Dido auf Erfolgskurs

Ein Sample im Rap-Hit „Stan“ von Eminem machte sie zum Star: Dido Armstrong, 28-jährige Engländerin und Schwester von Faithless-Boss Rollo. In den USA hat ihr Debüt No Angel (Cheeky/Arista/BMG Ariola München) Platin-Status.

Ihr hübsches Gesicht kennt jeder, ihren eigentümlichen Namen aus der griechischen Antike sowieso – zumindest in den USA. Dort gilt Dido als Shootingstar des Jahres und ihr Debüt „No Angel“ als Dauerbrenner. Nicht zuletzt ein Verdienst des Rappers Eminem, der ihrer Karriere einen mächtigen Schub versetzte – und sich auch sonst als netter Kerl erwies. „Ich habe viel Zeit mit ihm verbracht, und er ist definitiv nicht der Fiesling, als den ihn die Medien darstellen. Ich denke, ihm geht es nur ums Provozieren. Und das tut er mit sehr viel Intelligenz und Humor.“

Auch wenn sie Eminem viel verdankt: Dido ist längst keine Unbekannte mehr. Als kleine Schwester von Faithless-Boss Rollo, zählt sie zum festen Kern der Londoner Dance-Institution und sang bereits den Hit „Salva Mea“. Dabei hat sich die gelernte Verlagskauffrau in die Szene gemogelt. „Jedesmal, wenn sie einen Gesang aufnahmen oder ein neues Stück anfingen, war ich im Studio und habe Tee gekocht. Tatsächlich meinte Rollo irgendwann: „Sie ist meine Schwester. Wir müssen sie nicht bezahlen, also lasst sie mal singen.“ Seitdem laden sie mich ganz offiziell zu den Sessions ein.“

Ähnlich begeistert zeigte sich auch Clive Davis, der ehemalige Chef von Arista Records.Der nahm die adrette Britin prompt unter Vertrag und produzierte ein Album, das bodenständiger als Faithless klingt, aber genau so eingängig und rhythmisch ist: „No Angel“. Fast ein Jahr tingelte Dido damit durch die USA, spielte in Bars, Colleges, Radio-Sendern und erarbeitete sich eine solide Fanbase.

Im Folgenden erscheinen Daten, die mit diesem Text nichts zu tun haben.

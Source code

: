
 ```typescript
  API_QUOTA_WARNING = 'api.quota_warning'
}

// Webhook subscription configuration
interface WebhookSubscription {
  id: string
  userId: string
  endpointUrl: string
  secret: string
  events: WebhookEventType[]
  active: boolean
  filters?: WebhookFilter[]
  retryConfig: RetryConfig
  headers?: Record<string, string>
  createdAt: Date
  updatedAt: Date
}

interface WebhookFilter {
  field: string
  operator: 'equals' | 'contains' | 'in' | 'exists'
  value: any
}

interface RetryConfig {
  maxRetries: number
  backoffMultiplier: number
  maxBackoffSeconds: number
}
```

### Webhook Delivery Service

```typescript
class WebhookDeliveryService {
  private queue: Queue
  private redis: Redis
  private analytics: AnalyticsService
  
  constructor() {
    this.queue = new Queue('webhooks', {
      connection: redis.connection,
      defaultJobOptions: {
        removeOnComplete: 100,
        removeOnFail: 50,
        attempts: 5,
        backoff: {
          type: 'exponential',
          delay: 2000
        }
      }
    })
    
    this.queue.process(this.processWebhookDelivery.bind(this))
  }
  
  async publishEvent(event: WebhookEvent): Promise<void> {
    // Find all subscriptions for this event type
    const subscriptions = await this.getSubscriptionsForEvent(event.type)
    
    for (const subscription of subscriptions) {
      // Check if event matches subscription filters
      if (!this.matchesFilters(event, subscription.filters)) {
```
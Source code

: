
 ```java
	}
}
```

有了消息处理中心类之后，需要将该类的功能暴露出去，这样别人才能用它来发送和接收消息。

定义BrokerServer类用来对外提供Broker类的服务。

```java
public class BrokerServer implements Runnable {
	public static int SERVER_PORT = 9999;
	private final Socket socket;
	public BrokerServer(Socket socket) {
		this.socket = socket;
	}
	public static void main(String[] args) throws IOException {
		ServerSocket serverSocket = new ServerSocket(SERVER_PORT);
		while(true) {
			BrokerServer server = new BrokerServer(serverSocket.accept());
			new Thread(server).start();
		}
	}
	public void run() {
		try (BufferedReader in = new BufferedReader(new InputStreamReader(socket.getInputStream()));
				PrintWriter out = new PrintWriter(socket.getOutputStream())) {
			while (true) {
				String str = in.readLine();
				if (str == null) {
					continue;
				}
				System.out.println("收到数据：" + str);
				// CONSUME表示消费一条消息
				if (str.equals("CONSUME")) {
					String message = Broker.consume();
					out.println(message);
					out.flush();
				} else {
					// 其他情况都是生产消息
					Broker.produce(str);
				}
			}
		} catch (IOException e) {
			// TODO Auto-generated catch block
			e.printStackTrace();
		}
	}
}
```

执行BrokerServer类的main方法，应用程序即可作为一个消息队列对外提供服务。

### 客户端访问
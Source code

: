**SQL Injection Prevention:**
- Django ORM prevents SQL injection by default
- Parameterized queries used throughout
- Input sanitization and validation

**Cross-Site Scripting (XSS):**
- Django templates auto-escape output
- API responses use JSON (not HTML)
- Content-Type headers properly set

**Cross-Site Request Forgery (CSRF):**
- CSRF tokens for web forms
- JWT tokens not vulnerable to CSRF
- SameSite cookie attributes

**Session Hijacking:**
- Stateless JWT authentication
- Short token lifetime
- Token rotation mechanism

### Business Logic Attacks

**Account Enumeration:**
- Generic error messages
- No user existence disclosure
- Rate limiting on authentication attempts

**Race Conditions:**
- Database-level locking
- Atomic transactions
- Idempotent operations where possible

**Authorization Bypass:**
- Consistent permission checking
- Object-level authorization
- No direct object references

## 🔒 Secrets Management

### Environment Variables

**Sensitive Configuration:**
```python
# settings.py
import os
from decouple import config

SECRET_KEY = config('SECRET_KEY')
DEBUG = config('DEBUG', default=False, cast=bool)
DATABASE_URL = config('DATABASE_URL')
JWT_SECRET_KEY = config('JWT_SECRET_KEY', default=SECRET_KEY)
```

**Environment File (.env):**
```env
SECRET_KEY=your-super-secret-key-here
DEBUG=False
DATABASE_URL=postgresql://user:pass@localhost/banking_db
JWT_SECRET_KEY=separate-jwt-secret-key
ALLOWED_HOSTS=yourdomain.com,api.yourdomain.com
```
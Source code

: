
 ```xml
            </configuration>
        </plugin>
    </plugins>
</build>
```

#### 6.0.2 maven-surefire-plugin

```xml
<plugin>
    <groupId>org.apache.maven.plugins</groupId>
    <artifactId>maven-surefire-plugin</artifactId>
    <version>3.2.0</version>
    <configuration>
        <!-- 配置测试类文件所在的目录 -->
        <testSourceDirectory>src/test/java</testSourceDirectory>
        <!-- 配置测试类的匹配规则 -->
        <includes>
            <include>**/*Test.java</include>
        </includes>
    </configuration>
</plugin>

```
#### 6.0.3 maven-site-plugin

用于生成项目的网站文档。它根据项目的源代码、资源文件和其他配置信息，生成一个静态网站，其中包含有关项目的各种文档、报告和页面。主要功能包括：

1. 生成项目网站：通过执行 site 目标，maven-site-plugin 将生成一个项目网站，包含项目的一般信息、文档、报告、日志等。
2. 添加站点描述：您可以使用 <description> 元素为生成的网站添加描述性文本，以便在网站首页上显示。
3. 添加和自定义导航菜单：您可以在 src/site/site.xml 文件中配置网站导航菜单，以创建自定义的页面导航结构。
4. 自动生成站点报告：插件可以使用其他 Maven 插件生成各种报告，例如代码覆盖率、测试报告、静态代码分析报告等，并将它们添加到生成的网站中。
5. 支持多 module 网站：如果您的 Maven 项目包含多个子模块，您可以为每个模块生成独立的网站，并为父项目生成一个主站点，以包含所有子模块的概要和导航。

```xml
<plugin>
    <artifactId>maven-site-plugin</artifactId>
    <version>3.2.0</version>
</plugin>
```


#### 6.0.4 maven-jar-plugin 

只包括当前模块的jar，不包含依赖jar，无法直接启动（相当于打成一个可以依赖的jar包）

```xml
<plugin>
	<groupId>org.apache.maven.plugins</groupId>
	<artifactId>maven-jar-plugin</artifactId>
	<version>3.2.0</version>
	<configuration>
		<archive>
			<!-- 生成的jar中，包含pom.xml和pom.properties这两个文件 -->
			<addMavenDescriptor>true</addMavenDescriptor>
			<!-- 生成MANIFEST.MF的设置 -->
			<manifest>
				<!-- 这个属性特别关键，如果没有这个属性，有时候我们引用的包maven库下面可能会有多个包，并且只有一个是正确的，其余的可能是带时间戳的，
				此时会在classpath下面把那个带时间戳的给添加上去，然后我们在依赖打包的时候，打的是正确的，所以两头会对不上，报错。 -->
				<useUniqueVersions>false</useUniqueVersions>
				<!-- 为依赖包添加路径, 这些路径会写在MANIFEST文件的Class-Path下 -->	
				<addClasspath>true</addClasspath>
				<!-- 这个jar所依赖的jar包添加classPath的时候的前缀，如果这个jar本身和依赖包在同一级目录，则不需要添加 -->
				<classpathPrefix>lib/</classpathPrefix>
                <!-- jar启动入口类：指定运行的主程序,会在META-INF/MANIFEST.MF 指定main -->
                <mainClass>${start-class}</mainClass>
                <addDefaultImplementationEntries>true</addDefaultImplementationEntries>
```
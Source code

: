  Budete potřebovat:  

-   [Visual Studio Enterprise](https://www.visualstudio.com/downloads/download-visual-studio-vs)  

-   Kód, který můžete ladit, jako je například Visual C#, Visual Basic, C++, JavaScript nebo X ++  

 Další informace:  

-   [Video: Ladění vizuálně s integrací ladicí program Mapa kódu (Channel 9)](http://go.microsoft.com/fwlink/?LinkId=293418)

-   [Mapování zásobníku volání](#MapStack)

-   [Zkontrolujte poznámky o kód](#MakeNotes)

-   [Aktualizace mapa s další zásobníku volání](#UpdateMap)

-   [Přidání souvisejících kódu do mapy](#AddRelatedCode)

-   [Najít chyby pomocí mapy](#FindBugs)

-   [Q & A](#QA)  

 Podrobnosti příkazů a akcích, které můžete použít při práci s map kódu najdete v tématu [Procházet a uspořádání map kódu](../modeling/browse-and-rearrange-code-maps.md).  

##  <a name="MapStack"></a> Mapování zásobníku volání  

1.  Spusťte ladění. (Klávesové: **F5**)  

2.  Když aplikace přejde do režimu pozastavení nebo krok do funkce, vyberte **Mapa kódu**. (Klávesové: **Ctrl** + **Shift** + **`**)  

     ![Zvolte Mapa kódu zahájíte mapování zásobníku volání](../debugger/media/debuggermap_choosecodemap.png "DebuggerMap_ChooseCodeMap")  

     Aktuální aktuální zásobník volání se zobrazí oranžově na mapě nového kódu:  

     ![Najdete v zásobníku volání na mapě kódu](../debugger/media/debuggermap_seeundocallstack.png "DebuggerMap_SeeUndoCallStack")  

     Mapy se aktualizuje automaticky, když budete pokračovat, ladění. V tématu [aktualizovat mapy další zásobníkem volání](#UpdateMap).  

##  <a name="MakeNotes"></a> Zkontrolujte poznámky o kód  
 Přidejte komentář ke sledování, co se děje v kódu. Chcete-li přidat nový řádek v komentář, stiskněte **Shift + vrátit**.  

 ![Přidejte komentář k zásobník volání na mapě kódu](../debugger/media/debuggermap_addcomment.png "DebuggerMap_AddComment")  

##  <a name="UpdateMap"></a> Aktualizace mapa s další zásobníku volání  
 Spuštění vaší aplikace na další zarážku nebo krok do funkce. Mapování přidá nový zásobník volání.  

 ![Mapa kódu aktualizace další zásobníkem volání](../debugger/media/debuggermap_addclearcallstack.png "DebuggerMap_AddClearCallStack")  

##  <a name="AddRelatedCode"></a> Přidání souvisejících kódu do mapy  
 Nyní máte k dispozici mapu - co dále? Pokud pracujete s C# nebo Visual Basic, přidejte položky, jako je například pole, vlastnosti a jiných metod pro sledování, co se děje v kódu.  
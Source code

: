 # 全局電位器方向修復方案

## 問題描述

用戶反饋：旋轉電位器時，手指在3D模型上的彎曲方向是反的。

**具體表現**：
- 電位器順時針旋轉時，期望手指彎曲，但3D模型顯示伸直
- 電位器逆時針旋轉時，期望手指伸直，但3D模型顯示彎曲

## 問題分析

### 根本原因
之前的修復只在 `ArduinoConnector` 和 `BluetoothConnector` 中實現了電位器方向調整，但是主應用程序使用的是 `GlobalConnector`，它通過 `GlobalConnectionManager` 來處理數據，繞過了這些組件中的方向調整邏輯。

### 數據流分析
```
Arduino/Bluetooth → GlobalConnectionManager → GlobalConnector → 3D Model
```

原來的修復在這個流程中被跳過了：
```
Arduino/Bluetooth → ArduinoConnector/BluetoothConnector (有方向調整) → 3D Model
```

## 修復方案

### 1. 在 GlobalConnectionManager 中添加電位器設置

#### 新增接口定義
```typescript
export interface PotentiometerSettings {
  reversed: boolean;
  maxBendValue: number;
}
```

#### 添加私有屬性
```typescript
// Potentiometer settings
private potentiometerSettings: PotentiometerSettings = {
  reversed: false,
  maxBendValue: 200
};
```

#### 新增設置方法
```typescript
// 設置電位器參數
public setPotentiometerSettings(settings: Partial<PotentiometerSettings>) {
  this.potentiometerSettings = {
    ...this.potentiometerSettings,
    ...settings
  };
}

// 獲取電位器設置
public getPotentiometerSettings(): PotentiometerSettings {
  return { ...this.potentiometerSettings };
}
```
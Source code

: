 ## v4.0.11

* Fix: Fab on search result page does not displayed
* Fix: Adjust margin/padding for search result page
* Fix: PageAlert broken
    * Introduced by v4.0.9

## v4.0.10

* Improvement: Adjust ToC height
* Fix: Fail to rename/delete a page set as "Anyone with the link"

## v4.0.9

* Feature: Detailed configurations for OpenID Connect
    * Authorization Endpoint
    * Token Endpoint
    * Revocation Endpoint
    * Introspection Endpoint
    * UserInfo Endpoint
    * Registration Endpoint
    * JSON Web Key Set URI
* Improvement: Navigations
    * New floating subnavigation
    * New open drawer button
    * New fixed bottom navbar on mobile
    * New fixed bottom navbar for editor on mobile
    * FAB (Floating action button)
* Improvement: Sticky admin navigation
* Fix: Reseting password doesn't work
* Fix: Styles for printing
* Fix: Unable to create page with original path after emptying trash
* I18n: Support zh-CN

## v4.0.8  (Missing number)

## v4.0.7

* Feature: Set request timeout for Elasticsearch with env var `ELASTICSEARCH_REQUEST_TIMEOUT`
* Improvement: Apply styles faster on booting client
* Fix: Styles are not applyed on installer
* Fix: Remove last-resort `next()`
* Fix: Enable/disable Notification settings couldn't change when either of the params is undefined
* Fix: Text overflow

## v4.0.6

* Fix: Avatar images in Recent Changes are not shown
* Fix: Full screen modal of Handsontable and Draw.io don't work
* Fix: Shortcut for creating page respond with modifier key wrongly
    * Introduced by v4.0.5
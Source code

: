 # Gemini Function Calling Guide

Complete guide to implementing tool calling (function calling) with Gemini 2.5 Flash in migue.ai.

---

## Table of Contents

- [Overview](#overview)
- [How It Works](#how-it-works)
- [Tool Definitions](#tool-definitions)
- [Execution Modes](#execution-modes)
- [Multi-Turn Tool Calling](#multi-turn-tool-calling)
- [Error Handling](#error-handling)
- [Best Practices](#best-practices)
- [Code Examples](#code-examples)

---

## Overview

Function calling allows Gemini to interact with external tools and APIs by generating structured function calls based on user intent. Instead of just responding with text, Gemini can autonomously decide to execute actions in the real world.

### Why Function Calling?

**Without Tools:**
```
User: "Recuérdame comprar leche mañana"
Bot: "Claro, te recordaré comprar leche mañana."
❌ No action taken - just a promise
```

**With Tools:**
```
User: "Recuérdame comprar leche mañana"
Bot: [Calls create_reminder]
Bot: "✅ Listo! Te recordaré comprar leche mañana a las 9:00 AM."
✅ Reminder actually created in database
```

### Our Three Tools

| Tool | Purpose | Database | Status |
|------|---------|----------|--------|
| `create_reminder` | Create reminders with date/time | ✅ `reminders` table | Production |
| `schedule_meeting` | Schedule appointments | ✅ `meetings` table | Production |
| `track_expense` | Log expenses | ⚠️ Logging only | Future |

In Europa wurde das Werk zunächst abgelehnt. Diese Vorbehalte hebelte erst der Erfolg mit „Stan“ aus. Seit Januar gibt es die CD offiziell in Deutschland – mit 18-monatiger Verspätung. „Das ist schon OK“, gibt sich Dido versöhnlich. „Schließlich hatte ich so genug Zeit, um mich an den ganzen Rummel zu gewöhnen. Wäre ich über Nacht groß rausgekommen, wäre ich wahrscheinlich ausgeflippt.“

BMG Ariola München bewirbt das Album mit einer ausgedehnten Anzeigenkampagne in Musikzeitschriften wie dem „Musikexpress“ und dem „Rolling Stone“ sowie dem „Burger King Magazin“. Im April ist eine Tournee geplant, im Sommer gibt Dido einige Auftritte bei Festivals.